Set down a faithful copy of every record below, with no images.

· · · · · · ·

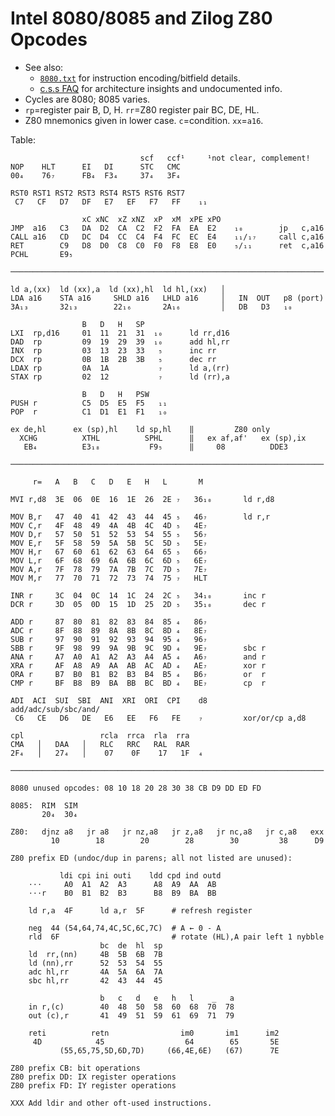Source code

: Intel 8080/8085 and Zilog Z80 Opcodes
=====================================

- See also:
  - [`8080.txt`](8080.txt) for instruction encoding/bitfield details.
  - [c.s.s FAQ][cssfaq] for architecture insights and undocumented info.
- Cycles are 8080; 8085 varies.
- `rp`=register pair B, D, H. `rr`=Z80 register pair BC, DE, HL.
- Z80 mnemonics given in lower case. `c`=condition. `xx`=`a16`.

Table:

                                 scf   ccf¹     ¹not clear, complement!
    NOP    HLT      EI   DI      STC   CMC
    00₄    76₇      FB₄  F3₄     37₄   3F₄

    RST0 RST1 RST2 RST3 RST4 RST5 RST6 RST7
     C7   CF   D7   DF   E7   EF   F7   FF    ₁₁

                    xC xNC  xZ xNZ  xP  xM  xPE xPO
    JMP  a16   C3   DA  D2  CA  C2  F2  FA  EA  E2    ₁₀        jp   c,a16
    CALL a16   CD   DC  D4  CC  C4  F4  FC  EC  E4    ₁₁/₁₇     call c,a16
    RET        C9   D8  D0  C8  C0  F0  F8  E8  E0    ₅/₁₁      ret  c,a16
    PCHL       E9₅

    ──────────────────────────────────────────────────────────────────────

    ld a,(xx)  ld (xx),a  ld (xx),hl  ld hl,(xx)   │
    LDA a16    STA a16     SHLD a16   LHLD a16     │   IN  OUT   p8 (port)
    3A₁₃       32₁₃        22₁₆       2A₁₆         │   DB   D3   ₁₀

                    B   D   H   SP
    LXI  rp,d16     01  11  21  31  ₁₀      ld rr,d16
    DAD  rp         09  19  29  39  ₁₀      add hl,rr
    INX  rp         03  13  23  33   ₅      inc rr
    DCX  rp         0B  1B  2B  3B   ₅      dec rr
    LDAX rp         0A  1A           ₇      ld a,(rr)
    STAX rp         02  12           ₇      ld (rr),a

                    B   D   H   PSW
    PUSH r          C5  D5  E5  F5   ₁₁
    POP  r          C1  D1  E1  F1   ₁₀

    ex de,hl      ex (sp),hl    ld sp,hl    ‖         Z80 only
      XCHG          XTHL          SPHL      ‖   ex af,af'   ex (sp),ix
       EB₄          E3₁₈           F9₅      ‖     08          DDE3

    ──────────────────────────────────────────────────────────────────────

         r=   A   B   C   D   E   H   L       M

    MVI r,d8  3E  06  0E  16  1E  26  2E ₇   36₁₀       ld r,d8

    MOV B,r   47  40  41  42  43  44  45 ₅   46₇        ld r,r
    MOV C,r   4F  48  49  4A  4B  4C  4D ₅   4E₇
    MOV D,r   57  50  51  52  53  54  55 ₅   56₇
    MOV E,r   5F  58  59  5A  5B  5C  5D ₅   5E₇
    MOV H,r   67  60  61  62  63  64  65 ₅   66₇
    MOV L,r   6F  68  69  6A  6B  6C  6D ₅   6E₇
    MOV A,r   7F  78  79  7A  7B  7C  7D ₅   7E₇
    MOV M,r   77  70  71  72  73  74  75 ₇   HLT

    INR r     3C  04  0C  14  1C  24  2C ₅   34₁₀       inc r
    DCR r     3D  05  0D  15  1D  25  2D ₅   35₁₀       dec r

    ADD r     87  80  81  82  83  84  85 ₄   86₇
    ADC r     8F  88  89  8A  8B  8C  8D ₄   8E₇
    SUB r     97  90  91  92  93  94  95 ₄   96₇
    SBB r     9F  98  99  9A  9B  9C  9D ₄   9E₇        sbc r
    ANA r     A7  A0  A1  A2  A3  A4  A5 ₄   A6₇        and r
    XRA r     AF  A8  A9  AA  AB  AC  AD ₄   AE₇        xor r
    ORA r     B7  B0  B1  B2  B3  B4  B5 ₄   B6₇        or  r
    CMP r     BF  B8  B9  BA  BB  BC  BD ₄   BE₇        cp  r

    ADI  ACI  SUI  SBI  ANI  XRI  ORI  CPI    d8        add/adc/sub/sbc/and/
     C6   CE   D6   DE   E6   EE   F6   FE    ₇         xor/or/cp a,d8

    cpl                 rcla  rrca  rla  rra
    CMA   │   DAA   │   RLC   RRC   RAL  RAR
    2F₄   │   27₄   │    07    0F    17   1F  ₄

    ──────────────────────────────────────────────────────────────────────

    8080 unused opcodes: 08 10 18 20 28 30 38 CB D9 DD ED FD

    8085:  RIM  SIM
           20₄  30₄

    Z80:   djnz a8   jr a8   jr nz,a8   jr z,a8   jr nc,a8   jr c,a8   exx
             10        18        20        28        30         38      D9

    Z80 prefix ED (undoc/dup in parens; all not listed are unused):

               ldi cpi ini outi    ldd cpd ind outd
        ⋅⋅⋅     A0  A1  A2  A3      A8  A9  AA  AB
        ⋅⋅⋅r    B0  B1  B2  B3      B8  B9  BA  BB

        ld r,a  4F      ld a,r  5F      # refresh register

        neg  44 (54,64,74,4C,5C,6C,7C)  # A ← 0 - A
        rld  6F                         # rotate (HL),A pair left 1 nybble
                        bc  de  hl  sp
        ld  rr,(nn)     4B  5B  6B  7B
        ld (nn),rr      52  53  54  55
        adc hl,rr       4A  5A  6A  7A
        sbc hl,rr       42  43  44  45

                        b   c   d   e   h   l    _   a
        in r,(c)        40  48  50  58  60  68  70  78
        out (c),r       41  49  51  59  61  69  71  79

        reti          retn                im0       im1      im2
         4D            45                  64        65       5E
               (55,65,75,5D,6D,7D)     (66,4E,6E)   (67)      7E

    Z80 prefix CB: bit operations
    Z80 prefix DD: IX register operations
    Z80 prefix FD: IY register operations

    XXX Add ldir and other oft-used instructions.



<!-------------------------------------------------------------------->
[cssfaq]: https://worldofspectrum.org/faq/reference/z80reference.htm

· · · · · · ·

◆ Response below:
Source code

: Intel 8080/8085 and Zilog Z80 Opcodes
=====================================

- See also:
  - [`8080.txt`](8080.txt) for instruction encoding/bitfield details.
  - [c.s.s FAQ][cssfaq] for architecture insights and undocumented info.
- Cycles are 8080; 8085 varies.
- `rp`=register pair B, D, H. `rr`=Z80 register pair BC, DE, HL.
- Z80 mnemonics given in lower case. `c`=condition. `xx`=`a16`.

Table:

                                 scf   ccf¹     ¹not clear, complement!
    NOP    HLT      EI   DI      STC   CMC
    00₄    76₇      FB₄  F3₄     37₄   3F₄

    RST0 RST1 RST2 RST3 RST4 RST5 RST6 RST7
     C7   CF   D7   DF   E7   EF   F7   FF    ₁₁

                    xC xNC  xZ xNZ  xP  xM  xPE xPO
    JMP  a16   C3   DA  D2  CA  C2  F2  FA  EA  E2    ₁₀        jp   c,a16
    CALL a16   CD   DC  D4  CC  C4  F4  FC  EC  E4    ₁₁/₁₇     call c,a16
    RET        C9   D8  D0  C8  C0  F0  F8  E8  E0    ₅/₁₁      ret  c,a16
    PCHL       E9₅

    ──────────────────────────────────────────────────────────────────────

    ld a,(xx)  ld (xx),a  ld (xx),hl  ld hl,(xx)   │
    LDA a16    STA a16     SHLD a16   LHLD a16     │   IN  OUT   p8 (port)
    3A₁₃       32₁₃        22₁₆       2A₁₆         │   DB   D3   ₁₀

                    B   D   H   SP
    LXI  rp,d16     01  11  21  31  ₁₀      ld rr,d16
    DAD  rp         09  19  29  39  ₁₀      add hl,rr
    INX  rp         03  13  23  33   ₅      inc rr
    DCX  rp         0B  1B  2B  3B   ₅      dec rr
    LDAX rp         0A  1A           ₇      ld a,(rr)
    STAX rp         02  12           ₇      ld (rr),a

                    B   D   H   PSW
    PUSH r          C5  D5  E5  F5   ₁₁
    POP  r          C1  D1  E1  F1   ₁₀

    ex de,hl      ex (sp),hl    ld sp,hl    ‖         Z80 only
      XCHG          XTHL          SPHL      ‖   ex af,af'   ex (sp),ix
       EB₄          E3₁₈           F9₅      ‖     08          DDE3

    ──────────────────────────────────────────────────────────────────────

         r=   A   B   C   D   E   H   L       M

    MVI r,d8  3E  06  0E  16  1E  26  2E ₇   36₁₀       ld r,d8

    MOV B,r   47  40  41  42  43  44  45 ₅   46₇        ld r,r
    MOV C,r   4F  48  49  4A  4B  4C  4D ₅   4E₇
    MOV D,r   57  50  51  52  53  54  55 ₅   56₇
    MOV E,r   5F  58  59  5A  5B  5C  5D ₅   5E₇
    MOV H,r   67  60  61  62  63  64  65 ₅   66₇
    MOV L,r   6F  68  69  6A  6B  6C  6D ₅   6E₇
    MOV A,r   7F  78  79  7A  7B  7C  7D ₅   7E₇
    MOV M,r   77  70  71  72  73  74  75 ₇   HLT

    INR r     3C  04  0C  14  1C  24  2C ₅   34₁₀       inc r
    DCR r     3D  05  0D  15  1D  25  2D ₅   35₁₀       dec r

    ADD r     87  80  81  82  83  84  85 ₄   86₇
    ADC r     8F  88  89  8A  8B  8C  8D ₄   8E₇
    SUB r     97  90  91  92  93  94  95 ₄   96₇
    SBB r     9F  98  99  9A  9B  9C  9D ₄   9E₇        sbc r
    ANA r     A7  A0  A1  A2  A3  A4  A5 ₄   A6₇        and r
    XRA r     AF  A8  A9  AA  AB  AC  AD ₄   AE₇        xor r
    ORA r     B7  B0  B1  B2  B3  B4  B5 ₄   B6₇        or  r
    CMP r     BF  B8  B9  BA  BB  BC  BD ₄   BE₇        cp  r

    ADI  ACI  SUI  SBI  ANI  XRI  ORI  CPI    d8        add/adc/sub/sbc/and/
     C6   CE   D6   DE   E6   EE   F6   FE    ₇         xor/or/cp a,d8

    cpl                 rcla  rrca  rla  rra
    CMA   │   DAA   │   RLC   RRC   RAL  RAR
    2F₄   │   27₄   │    07    0F    17   1F  ₄

    ──────────────────────────────────────────────────────────────────────

    8080 unused opcodes: 08 10 18 20 28 30 38 CB D9 DD ED FD

    8085:  RIM  SIM
           20₄  30₄

    Z80:   djnz a8   jr a8   jr nz,a8   jr z,a8   jr nc,a8   jr c,a8   exx
             10        18        20        28        30         38      D9

    Z80 prefix ED (undoc/dup in parens; all not listed are unused):

               ldi cpi ini outi    ldd cpd ind outd
        ⋅⋅⋅     A0  A1  A2  A3      A8  A9  AA  AB
        ⋅⋅⋅r    B0  B1  B2  B3      B8  B9  BA  BB

        ld r,a  4F      ld a,r  5F      # refresh register

        neg  44 (54,64,74,4C,5C,6C,7C)  # A ← 0 - A
        rld  6F                         # rotate (HL),A pair left 1 nybble
                        bc  de  hl  sp
        ld  rr,(nn)     4B  5B  6B  7B
        ld (nn),rr      52  53  54  55
        adc hl,rr       4A  5A  6A  7A
        sbc hl,rr       42  43  44  45

                        b   c   d   e   h   l    _   a
        in r,(c)        40  48  50  58  60  68  70  78
        out (c),r       41  49  51  59  61  69  71  79

        reti          retn                im0       im1      im2
         4D            45                  64        65       5E
               (55,65,75,5D,6D,7D)     (66,4E,6E)   (67)      7E

    Z80 prefix CB: bit operations
    Z80 prefix DD: IX register operations
    Z80 prefix FD: IY register operations

    XXX Add ldir and other oft-used instructions.



<!-------------------------------------------------------------------->
[cssfaq]: https://worldofspectrum.org/faq/reference/z80reference.htm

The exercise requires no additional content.